Stored data
══════════════════════════════

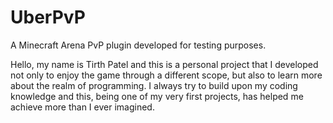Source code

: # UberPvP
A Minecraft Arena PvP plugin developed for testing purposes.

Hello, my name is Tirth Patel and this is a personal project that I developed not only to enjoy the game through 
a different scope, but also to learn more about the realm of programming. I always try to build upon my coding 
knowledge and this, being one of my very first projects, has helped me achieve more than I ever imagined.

══════════════════════════════

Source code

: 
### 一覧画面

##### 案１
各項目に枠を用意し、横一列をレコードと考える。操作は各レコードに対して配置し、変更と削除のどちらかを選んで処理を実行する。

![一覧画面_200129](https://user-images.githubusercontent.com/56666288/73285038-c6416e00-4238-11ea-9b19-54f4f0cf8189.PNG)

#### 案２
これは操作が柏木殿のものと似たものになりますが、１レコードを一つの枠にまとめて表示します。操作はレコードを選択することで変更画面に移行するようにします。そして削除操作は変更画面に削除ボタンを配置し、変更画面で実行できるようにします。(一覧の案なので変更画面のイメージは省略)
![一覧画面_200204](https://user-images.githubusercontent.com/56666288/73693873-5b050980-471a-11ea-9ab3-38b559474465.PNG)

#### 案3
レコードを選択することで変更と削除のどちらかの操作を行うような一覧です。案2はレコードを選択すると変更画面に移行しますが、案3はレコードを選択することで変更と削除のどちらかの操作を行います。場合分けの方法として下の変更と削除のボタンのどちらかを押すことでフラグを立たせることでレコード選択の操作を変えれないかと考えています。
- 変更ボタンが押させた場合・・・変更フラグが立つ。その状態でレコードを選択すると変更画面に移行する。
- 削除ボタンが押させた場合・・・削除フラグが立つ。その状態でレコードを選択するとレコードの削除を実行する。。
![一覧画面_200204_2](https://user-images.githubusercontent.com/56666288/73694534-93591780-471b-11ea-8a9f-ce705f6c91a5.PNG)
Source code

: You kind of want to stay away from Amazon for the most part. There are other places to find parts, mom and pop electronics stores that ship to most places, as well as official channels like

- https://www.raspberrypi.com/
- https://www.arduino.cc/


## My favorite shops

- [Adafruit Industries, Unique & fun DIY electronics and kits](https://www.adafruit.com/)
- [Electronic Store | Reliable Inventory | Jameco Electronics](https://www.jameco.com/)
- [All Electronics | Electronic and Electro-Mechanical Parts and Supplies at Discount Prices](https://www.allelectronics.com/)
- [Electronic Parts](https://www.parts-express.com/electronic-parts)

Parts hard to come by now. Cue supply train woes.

══════════════════════════════

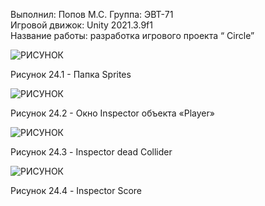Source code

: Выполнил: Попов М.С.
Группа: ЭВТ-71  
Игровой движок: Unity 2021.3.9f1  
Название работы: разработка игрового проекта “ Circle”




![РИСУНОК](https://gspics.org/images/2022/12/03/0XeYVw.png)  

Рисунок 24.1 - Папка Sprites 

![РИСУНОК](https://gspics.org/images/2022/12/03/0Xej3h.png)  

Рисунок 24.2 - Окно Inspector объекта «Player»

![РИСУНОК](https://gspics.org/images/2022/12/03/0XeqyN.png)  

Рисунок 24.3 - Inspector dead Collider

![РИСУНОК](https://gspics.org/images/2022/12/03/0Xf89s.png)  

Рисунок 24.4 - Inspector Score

══════════════════════════════

* REQUIREMENT: Set down, exactly as they stand above, the lines starting with the line with "official channels like" and going on through the line with "Parts hard to", and no others.

* WRITTEN RESPONSE:
: You kind of want to stay away from Amazon for the most part. There are other places to find parts, mom and pop electronics stores that ship to most places, as well as official channels like

- https://www.raspberrypi.com/
- https://www.arduino.cc/


## My favorite shops

- [Adafruit Industries, Unique & fun DIY electronics and kits](https://www.adafruit.com/)
- [Electronic Store | Reliable Inventory | Jameco Electronics](https://www.jameco.com/)
- [All Electronics | Electronic and Electro-Mechanical Parts and Supplies at Discount Prices](https://www.allelectronics.com/)
- [Electronic Parts](https://www.parts-express.com/electronic-parts)

Parts hard to come by now. Cue supply train woes.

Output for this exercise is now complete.